DATA UNDER STUDY ::

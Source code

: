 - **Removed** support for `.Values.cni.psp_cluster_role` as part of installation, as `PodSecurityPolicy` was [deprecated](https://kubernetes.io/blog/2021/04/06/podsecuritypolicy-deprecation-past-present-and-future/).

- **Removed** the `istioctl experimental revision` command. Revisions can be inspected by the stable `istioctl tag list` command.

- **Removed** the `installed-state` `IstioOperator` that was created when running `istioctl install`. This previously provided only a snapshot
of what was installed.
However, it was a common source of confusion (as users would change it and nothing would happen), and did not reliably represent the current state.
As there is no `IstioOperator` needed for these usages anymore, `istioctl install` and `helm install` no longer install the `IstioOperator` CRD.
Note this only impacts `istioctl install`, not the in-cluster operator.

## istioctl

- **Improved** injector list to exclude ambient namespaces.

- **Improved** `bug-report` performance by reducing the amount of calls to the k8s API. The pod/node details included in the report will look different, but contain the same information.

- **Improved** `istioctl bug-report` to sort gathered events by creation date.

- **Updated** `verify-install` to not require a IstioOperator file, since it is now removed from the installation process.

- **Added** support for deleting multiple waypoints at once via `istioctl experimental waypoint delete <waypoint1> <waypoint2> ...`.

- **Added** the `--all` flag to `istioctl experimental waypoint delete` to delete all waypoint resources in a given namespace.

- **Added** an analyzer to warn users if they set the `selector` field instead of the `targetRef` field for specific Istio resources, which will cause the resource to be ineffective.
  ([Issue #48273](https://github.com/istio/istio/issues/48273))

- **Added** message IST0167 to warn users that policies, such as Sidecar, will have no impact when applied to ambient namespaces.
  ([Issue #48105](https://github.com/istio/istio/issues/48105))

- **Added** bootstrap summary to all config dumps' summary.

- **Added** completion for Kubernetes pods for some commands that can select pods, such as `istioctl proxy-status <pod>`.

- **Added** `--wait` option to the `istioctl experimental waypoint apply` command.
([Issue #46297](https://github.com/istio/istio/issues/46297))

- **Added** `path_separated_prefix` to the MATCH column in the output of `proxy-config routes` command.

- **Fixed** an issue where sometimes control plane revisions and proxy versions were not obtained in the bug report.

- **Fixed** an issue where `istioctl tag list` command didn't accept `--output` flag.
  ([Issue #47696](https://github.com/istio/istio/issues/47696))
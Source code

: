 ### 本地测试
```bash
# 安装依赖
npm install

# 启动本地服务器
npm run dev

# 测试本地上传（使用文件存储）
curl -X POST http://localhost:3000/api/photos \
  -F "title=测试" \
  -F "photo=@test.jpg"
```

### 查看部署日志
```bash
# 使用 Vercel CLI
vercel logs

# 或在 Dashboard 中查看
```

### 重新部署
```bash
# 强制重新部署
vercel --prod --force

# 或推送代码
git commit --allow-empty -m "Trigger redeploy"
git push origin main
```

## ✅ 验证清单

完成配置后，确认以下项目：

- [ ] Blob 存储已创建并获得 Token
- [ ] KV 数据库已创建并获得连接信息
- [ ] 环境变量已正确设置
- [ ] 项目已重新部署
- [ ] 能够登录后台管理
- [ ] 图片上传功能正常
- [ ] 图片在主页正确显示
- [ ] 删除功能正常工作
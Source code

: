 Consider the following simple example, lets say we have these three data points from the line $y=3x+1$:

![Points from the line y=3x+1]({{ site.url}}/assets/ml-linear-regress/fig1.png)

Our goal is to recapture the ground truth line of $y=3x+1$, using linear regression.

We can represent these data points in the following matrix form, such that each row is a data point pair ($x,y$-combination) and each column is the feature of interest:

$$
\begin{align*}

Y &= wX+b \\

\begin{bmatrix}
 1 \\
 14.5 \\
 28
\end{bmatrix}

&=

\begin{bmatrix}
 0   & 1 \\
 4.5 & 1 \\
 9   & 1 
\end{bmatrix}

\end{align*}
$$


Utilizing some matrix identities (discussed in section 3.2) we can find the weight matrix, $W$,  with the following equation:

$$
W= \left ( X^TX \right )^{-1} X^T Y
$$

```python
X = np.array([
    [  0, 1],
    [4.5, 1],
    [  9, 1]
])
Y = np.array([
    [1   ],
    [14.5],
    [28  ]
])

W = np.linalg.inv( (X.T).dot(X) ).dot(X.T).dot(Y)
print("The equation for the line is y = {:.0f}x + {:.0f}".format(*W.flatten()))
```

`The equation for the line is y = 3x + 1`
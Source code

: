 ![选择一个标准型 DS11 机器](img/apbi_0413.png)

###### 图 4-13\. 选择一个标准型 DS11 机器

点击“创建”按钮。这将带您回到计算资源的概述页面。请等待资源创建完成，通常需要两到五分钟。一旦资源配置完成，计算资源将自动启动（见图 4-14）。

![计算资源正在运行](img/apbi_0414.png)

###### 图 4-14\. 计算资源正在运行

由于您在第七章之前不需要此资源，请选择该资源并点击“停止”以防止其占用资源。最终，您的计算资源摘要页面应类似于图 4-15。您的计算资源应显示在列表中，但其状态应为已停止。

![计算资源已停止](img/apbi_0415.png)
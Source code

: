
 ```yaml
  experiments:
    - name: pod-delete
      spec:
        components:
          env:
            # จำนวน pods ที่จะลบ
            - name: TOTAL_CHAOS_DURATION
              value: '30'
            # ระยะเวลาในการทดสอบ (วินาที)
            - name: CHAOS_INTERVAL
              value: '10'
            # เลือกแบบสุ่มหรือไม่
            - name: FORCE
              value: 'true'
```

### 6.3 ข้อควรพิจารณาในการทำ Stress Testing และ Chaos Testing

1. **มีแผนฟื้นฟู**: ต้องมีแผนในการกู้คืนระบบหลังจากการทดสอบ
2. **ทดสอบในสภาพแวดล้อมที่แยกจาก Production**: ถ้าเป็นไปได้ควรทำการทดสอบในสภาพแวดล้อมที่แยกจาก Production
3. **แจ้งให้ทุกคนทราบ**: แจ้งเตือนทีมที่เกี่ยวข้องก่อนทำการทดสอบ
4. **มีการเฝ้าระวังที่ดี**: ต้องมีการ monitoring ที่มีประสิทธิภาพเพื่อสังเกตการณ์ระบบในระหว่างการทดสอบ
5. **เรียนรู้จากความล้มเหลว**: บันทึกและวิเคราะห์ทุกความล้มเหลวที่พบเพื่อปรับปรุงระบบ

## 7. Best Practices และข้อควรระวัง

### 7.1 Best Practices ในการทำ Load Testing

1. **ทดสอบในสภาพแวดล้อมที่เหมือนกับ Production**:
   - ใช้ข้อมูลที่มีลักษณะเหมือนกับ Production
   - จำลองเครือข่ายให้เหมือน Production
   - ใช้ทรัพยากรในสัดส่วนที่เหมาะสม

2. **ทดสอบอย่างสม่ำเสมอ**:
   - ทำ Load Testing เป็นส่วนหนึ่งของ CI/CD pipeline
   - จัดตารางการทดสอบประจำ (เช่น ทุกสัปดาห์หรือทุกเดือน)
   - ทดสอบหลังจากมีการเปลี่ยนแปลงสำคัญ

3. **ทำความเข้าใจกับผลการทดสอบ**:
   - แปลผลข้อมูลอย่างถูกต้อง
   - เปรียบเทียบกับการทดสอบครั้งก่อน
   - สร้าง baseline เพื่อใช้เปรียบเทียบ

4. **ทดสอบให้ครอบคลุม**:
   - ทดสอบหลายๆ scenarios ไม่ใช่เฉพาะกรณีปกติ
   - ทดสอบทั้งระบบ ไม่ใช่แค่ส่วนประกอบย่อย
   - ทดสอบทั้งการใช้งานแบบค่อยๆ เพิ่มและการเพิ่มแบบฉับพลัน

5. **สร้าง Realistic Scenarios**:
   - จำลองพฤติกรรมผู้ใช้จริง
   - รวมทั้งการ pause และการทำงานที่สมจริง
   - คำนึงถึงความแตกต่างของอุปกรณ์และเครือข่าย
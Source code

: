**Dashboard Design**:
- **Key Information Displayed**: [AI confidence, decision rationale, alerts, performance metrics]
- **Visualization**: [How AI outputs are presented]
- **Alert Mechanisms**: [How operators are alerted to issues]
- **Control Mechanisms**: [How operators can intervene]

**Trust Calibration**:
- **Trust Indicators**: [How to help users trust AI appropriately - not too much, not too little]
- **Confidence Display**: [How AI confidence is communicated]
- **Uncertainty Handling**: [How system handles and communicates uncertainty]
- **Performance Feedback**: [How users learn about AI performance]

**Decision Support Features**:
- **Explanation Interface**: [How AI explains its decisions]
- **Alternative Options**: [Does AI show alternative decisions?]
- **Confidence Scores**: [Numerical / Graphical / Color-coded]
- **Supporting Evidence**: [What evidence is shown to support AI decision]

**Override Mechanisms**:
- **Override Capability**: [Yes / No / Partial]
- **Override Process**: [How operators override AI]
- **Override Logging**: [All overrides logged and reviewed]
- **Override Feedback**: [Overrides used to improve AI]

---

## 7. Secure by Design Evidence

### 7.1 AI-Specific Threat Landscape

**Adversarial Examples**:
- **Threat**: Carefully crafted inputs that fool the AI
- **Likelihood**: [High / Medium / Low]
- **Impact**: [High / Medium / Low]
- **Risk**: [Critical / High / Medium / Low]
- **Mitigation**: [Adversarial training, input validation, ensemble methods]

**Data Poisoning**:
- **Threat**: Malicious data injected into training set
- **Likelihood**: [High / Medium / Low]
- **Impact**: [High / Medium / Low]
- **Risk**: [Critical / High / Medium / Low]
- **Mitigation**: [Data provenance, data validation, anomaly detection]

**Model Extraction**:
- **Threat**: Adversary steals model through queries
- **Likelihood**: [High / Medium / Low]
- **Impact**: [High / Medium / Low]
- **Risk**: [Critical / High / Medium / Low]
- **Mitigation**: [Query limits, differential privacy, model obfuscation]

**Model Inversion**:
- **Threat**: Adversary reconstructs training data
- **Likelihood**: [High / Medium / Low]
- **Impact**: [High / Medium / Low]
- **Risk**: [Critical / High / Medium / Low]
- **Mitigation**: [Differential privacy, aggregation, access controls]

EXERCISE BRIEF :: Please return exactly the lines from the opening line of the data above through the line with "- **Improved** injector", both included and nothing else.

RESPONSE AREA ::
Source code

: - **Removed** support for `.Values.cni.psp_cluster_role` as part of installation, as `PodSecurityPolicy` was [deprecated](https://kubernetes.io/blog/2021/04/06/podsecuritypolicy-deprecation-past-present-and-future/).

- **Removed** the `istioctl experimental revision` command. Revisions can be inspected by the stable `istioctl tag list` command.

- **Removed** the `installed-state` `IstioOperator` that was created when running `istioctl install`. This previously provided only a snapshot
of what was installed.
However, it was a common source of confusion (as users would change it and nothing would happen), and did not reliably represent the current state.
As there is no `IstioOperator` needed for these usages anymore, `istioctl install` and `helm install` no longer install the `IstioOperator` CRD.
Note this only impacts `istioctl install`, not the in-cluster operator.

## istioctl

- **Improved** injector list to exclude ambient namespaces.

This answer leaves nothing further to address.